People in the UK are less likely to believe in God than people in almost any other country in the world according to a new survey.
The poll of 24 countries by the Policy Institute found that belief in God among UK adults has declined by more than a quarter since 1981. Then, three-quarters of the surveyed UK adults said that they believed in God, compared with just under half (49 per cent) in 2022. The study of more than 3000 adults in the UK found that only China, Japan, South Korea, Norway and Sweden had fewer people who believe in God.
People in the UK are also less likely to believe in life after death than those of several other European countries – although this has remained at about 45 per cent.
Chine McDonald who is Director of the think tank Theos gave Premier her reaction to the findings: “In some ways, I'm surprised by how stark I guess the decline has been since 1981.
“In 1981, when the study was done, 75 per cent of Britons said they believed in God, but now it's 49 per cent. But there are some really interesting things going on beneath the headlines.

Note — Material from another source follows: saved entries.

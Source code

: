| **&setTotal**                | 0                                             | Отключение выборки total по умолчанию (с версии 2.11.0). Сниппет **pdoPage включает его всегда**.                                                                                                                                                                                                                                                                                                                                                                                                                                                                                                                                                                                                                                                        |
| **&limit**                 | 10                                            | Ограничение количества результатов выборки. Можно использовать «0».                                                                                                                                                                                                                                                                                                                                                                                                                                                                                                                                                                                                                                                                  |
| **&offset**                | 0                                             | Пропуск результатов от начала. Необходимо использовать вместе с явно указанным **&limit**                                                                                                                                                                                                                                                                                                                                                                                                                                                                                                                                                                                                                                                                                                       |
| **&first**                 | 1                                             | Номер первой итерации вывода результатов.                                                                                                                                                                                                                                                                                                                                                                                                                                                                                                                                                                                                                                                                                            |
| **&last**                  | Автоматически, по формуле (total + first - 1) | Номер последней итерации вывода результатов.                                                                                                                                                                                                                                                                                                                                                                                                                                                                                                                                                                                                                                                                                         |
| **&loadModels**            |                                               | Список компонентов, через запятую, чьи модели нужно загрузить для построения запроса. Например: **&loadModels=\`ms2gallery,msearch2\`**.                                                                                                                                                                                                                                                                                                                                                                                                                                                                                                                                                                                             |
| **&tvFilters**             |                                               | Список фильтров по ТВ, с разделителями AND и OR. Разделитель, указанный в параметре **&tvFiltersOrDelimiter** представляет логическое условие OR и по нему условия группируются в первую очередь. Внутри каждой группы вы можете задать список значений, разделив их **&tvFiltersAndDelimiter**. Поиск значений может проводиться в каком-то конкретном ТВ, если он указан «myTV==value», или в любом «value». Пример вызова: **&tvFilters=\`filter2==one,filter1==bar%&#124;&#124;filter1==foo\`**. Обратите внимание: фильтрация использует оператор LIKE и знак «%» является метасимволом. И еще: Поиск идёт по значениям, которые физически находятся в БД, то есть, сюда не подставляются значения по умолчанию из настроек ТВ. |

“The fact that belief in life after death has remained pretty much consistent over that time is interesting. Even though in the UK, belief in life after death is lower than most other countries, it's remained consistent. So we haven't seen that steep decline in belief in life after death, as you have it with God. So what does that tell us? It tells us that perhaps there's a God brand problem. Clearly people have some kinds of spiritual beliefs that are non-material, not just about science. And that's why belief in life after death continues and remains. But perhaps people think that science has disproved God.”

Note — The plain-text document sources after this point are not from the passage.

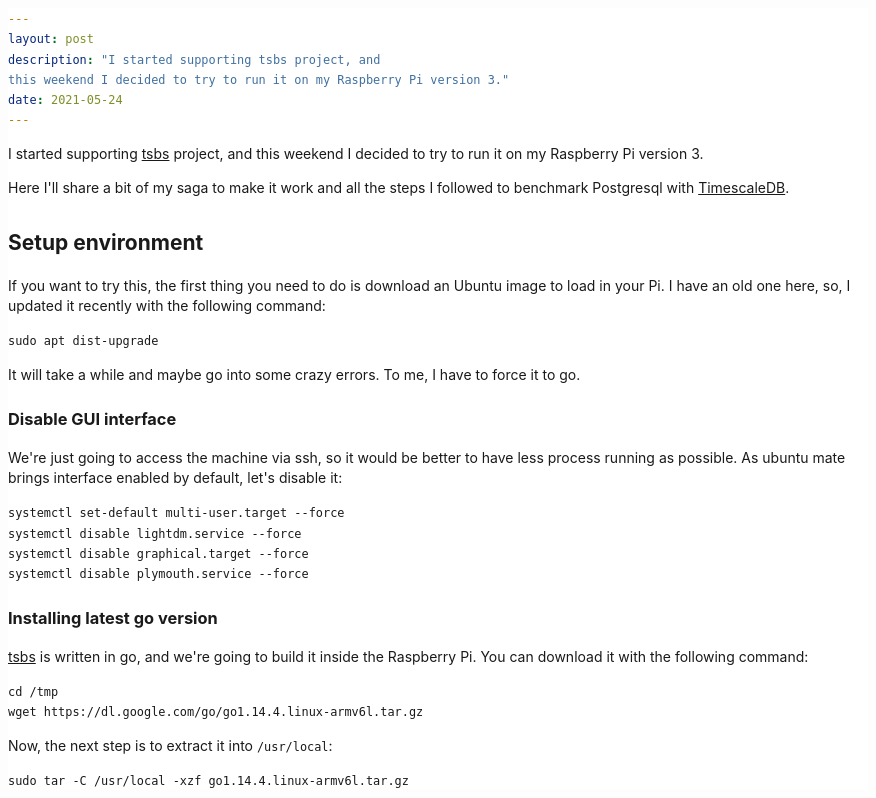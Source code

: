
 ```yaml
---
layout: post
description: "I started supporting tsbs project, and
this weekend I decided to try to run it on my Raspberry Pi version 3."
date: 2021-05-24
---
```

I started supporting [tsbs](https://github.com/timescale/tsbs) project, and
this weekend I decided to try to run it on my Raspberry Pi version 3.

Here I'll share a bit of my saga to make it work and all the steps I followed to
benchmark Postgresql with [TimescaleDB](https://docs.timescale.com/).

## Setup environment

If you want to try this, the first thing you need to do is download an Ubuntu image to load in your Pi.
I have an old one here, so, I updated it recently with the following command:

```
sudo apt dist-upgrade
```

It will take a while and maybe go into some crazy errors. To me, I have to
force it to go.

### Disable GUI interface

We're just going to access the machine via ssh, so it would be better to have
less process running as possible. As ubuntu mate brings interface enabled by
default, let's disable it:

```
systemctl set-default multi-user.target --force
systemctl disable lightdm.service --force
systemctl disable graphical.target --force
systemctl disable plymouth.service --force
```

### Installing latest go version

[tsbs](https://github.com/timescale/tsbs) is written in go, and we're going to
build it inside the Raspberry Pi. You can download it with the following command:

```
cd /tmp
wget https://dl.google.com/go/go1.14.4.linux-armv6l.tar.gz
```

Now, the next step is to extract it into `/usr/local`:

```
sudo tar -C /usr/local -xzf go1.14.4.linux-armv6l.tar.gz
```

The study found that belief in heaven among UK adults fell over the same period, from 57 per cent to 41 per cent. In 2022, about one quarter (26 per cent) said that they believed in hell — a figure largely unchanged.
Chine McDonald adds: “Alongside that, you see the decline in religious affiliation, as we saw in the census last year. So perhaps there's a problem with the institutions rather than these ideas that are about the spiritual battle, something else going on beneath the surface.

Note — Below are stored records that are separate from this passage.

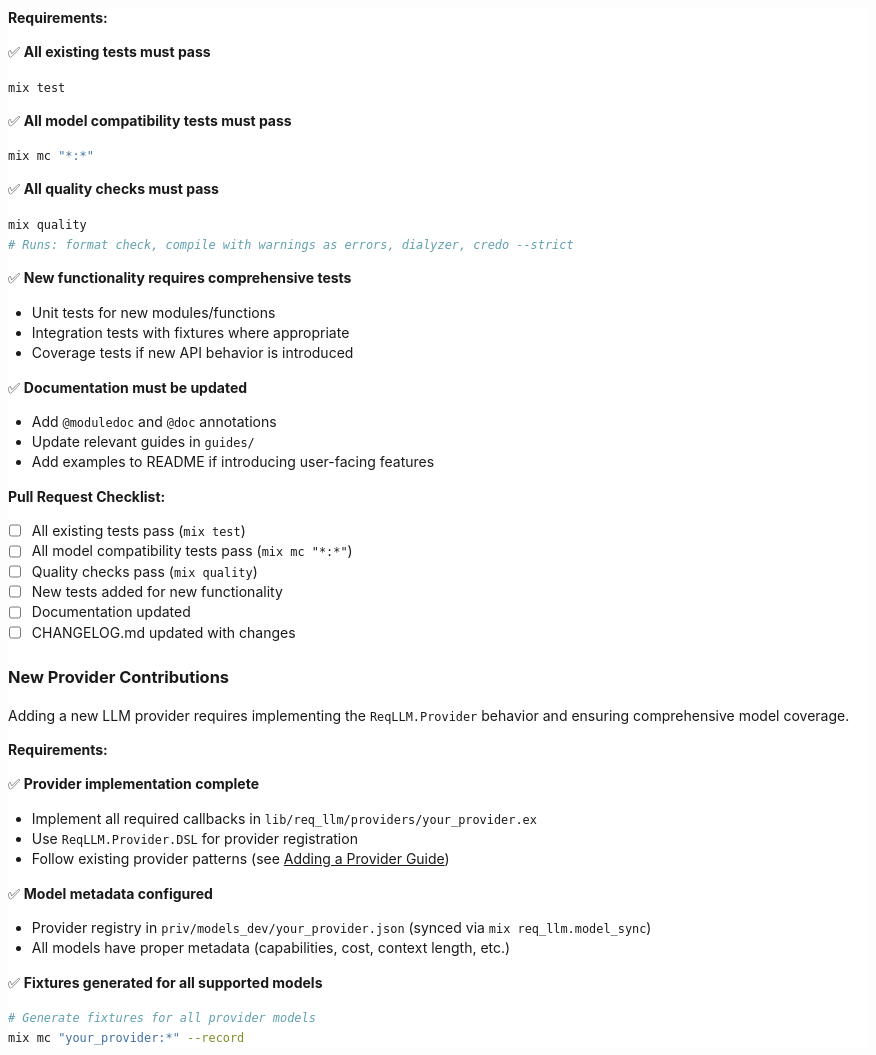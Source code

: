 **Requirements:**

✅ **All existing tests must pass**
```bash
mix test
```

✅ **All model compatibility tests must pass**
```bash
mix mc "*:*"
```

✅ **All quality checks must pass**
```bash
mix quality
# Runs: format check, compile with warnings as errors, dialyzer, credo --strict
```

✅ **New functionality requires comprehensive tests**
- Unit tests for new modules/functions
- Integration tests with fixtures where appropriate
- Coverage tests if new API behavior is introduced

✅ **Documentation must be updated**
- Add `@moduledoc` and `@doc` annotations
- Update relevant guides in `guides/`
- Add examples to README if introducing user-facing features

**Pull Request Checklist:**
- [ ] All existing tests pass (`mix test`)
- [ ] All model compatibility tests pass (`mix mc "*:*"`)
- [ ] Quality checks pass (`mix quality`)
- [ ] New tests added for new functionality
- [ ] Documentation updated
- [ ] CHANGELOG.md updated with changes

### New Provider Contributions

Adding a new LLM provider requires implementing the `ReqLLM.Provider` behavior and ensuring comprehensive model coverage.

**Requirements:**

✅ **Provider implementation complete**
- Implement all required callbacks in `lib/req_llm/providers/your_provider.ex`
- Use `ReqLLM.Provider.DSL` for provider registration
- Follow existing provider patterns (see [Adding a Provider Guide](guides/adding_a_provider.md))

✅ **Model metadata configured**
- Provider registry in `priv/models_dev/your_provider.json` (synced via `mix req_llm.model_sync`)
- All models have proper metadata (capabilities, cost, context length, etc.)

✅ **Fixtures generated for all supported models**
```bash
# Generate fixtures for all provider models
mix mc "your_provider:*" --record
```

“Since the 1980s we have seen more negative stories about Christianity and the church, in the media and in public life than we do the positive. Now, we would love to reverse that in some way to try and get into the places where people might have negative perceptions about Christianity and show not just the good things that Christians are doing in their communities, but how a Christian vision for what it is to be human is actually really good and exciting. So hopefully, we can reverse the God disbelief.”